Ho iniziato a dimagrire ho perso tantissimi kili in poco tempo e in altrettanto poco tempo ero la ragazza che non ero mai stata. Avevo tanti ragazzi intorno, ero cercata, tutti mi volevano, bevevo tanto, avevo iniziato a fumare, ero un’altra persona.
Ma io cercavo l’amore quello vero, quello che poi ti sconvolge la vita e anche qui tutti dopo un po mi scartavano, anche qui la gente mi snobbava e niente ancora aveva senso. Questo senso di rifiuto come lo si poteva eliminare?
Un giorno mio padre si converte e conosce una famiglia cristiana, questa famiglia era veramente speciale, loro mi hanno veramente amato. Avevo appena preso il diploma in Tecnico Sociale e loro avendo 3 figli mi hanno assunta con baby sitter.
Praticamente un estate andai in vacanza con loro, e li qualcosa successe nel mio cuore. Mi converto e mi innamoro di un Dio che fino a quel momento era sconosciuto.
La conversione e la conoscenza di Dio è la cosa più bella, importante, meravigliosa che possano essere mai successe a noi, alla nostra famiglia, ci siamo convertiti tutti e 4 piano piano e la nostra vita si è trasformata.
Ho scoperto allora che la mia era fame d’amore.
In chiesa ho imparato le relazioni. Ero sempre stata una ragazza sola, non abituata al confronto, cresciuta da sola e qui in questa chiesa avevo tantissimi amici, persone che mi volevano bene, mi amavano, mi cercavano e qui e subentrata poi una problematica.
Io non riuscivo a gestire in modo sano tutto questo. Mi ritrovai dal nulla a troppo, così in poco tempo. Soprattutto i ragazzi, io non avevo mai avuto un fidanzato questo fu la mia grande sfida, gestire i miei innamoramenti continui. Bastava un nulla, un’attenzione e io avevo l’innamoramento facile.
Non ero abituata alla gentilezza, al rispetto, per me era tutto nuovo e meraviglioso e io carente e bisognosa mi aggrappavo. Le relazioni per me erano diventate aria, vita. E cosi inizio a essere molto possessiva con le mie amicizie, con i miei leader, con le persone che amavo. Ero un controllore, una persona malpensante, pensate.
Tutta la pressione era molto difficile da gestire, non mi sentivo ancora bene con me stessa. Ancora non mi sentivo abbastanza, ancora non mi sentivo degna.
Nel mio cuore cera la forte e paralizzante paura di ritrovarmi di nuovo sola, abbandonata e scartata. Facevo di tutto per stare con le persone, quel senso di isolamento non lo volevo più sentire.

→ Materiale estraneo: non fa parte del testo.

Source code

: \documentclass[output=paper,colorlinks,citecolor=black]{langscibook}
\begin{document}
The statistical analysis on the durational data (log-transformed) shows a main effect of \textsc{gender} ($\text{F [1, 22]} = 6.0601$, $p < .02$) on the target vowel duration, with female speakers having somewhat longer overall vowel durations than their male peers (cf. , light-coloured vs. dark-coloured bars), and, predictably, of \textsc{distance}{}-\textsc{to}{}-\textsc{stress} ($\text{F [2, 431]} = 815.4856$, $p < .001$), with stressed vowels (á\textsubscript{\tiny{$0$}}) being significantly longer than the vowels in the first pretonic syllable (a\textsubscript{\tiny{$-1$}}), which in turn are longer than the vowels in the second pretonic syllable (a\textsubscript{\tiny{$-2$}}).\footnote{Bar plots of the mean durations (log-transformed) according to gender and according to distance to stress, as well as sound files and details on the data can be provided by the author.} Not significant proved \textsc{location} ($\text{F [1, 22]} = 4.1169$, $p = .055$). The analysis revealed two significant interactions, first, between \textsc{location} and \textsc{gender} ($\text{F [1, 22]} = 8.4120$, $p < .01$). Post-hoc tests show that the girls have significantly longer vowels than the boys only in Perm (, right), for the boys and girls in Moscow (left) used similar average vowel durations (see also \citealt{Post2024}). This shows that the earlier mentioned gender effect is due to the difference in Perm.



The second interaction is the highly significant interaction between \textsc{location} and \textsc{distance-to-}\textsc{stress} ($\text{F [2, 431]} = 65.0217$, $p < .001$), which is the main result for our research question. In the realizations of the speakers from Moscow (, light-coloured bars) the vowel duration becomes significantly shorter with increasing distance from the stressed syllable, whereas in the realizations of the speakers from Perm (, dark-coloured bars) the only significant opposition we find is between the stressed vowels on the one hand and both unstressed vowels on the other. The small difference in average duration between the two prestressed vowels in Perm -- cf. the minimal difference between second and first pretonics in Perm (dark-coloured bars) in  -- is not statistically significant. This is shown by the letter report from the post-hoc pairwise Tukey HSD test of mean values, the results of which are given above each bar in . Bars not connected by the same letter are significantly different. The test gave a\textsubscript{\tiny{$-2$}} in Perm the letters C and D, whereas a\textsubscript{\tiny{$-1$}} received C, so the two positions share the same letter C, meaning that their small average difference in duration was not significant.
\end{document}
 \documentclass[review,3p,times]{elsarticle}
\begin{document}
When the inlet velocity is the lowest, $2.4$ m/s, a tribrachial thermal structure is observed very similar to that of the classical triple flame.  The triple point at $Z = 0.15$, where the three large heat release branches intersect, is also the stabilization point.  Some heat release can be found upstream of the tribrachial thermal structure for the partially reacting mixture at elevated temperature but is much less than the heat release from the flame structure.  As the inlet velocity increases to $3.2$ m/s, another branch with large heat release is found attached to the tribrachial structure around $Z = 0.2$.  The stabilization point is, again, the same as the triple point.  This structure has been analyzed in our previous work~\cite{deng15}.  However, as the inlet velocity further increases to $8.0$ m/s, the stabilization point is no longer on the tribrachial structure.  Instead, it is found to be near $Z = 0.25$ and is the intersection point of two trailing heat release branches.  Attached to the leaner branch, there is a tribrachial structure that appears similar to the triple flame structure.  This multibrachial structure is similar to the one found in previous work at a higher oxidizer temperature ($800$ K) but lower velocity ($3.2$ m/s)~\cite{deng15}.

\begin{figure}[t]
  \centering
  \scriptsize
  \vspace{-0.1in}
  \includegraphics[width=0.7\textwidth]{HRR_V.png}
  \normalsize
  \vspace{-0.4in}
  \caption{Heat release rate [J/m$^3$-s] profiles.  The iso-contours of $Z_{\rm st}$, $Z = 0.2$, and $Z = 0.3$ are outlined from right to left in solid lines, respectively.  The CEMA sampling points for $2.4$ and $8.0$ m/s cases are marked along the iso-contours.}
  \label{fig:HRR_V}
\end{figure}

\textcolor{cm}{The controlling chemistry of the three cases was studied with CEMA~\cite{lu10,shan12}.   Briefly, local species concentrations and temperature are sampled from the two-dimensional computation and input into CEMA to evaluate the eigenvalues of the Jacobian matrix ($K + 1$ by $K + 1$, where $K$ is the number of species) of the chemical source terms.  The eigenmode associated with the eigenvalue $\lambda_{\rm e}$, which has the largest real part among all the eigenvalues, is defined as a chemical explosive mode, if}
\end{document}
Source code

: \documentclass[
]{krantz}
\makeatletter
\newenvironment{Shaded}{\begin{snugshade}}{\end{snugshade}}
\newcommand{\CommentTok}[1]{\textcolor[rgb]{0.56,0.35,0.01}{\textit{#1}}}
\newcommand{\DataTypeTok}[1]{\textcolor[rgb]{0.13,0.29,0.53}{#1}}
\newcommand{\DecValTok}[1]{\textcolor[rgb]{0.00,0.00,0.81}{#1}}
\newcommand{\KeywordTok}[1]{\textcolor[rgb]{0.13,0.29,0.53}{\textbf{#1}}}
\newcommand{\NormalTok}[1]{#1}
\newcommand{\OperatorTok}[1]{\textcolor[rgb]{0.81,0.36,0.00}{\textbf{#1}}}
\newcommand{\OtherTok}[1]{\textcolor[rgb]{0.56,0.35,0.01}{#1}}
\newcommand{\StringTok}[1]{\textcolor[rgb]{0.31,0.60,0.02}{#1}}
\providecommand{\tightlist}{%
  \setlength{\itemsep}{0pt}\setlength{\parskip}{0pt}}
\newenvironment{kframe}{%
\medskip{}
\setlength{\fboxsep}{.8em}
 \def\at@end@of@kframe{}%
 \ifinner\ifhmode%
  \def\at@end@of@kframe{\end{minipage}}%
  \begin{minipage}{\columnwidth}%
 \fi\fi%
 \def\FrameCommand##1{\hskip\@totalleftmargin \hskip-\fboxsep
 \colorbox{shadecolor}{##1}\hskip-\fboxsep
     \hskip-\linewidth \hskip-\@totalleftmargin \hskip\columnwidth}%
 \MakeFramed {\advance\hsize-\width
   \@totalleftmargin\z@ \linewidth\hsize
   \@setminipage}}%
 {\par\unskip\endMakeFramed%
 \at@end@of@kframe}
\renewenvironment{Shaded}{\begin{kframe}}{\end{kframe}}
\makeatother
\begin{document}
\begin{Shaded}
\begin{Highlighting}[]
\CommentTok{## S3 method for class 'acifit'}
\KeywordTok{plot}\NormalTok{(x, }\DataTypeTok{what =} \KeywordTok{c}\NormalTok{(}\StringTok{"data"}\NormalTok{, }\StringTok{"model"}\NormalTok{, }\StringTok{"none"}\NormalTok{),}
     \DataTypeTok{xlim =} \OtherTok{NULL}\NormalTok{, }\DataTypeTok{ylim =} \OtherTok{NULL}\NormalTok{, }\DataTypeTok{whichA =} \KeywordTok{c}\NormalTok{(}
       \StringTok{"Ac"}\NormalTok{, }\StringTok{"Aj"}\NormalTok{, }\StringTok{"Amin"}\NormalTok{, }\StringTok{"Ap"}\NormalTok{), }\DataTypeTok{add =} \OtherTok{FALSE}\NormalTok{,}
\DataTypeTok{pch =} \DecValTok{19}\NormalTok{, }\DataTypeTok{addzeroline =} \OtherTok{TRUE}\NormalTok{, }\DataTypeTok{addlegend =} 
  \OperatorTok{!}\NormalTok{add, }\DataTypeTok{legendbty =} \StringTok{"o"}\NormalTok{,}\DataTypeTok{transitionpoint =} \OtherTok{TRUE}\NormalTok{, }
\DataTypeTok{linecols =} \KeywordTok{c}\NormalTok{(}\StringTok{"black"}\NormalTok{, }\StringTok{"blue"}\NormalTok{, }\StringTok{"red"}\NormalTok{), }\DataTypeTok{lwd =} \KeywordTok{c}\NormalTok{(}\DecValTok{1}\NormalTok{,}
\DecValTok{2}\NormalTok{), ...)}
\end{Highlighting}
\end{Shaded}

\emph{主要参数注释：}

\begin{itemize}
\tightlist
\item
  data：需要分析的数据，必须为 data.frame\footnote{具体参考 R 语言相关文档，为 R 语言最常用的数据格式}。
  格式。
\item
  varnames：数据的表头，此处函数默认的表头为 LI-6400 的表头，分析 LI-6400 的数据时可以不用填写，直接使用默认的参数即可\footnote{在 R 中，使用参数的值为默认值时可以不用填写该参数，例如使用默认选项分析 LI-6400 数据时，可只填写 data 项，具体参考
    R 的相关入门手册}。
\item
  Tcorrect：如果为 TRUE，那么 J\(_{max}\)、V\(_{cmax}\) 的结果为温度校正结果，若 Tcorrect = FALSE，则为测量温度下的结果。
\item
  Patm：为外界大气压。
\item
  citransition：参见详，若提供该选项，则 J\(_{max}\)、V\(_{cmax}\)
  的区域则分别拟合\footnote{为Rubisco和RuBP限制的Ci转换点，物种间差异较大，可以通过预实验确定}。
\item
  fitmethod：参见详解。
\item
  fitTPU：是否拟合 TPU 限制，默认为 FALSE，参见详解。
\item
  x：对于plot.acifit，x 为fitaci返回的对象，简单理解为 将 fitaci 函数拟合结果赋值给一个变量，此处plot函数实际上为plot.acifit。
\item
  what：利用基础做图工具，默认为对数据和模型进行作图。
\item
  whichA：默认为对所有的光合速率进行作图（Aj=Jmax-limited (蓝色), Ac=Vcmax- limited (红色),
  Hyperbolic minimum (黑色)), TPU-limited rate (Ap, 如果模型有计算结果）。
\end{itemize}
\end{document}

Mi sono aggrappata a relazioni sbagliate. Mi aggrappavo, ero una sanguisuga.
Ero dipendente dalle mie amicizie, ero completamente annientata dal senso di inadeguatezza e quindi mi trasformavo in base alle persone, ero molto gelosa, ossessionata quasi.
Mi sono innamorata più volte a senso unico e nella mia testa era tutto un film. Era come se innamorami di qualcuno fosse vita per me.
Come è finito tutto questo? Con Dio!
Ho affrontato i miei giganti, guardato in faccia le mie ferite, ottenuto la vittoria e oggi sono libera.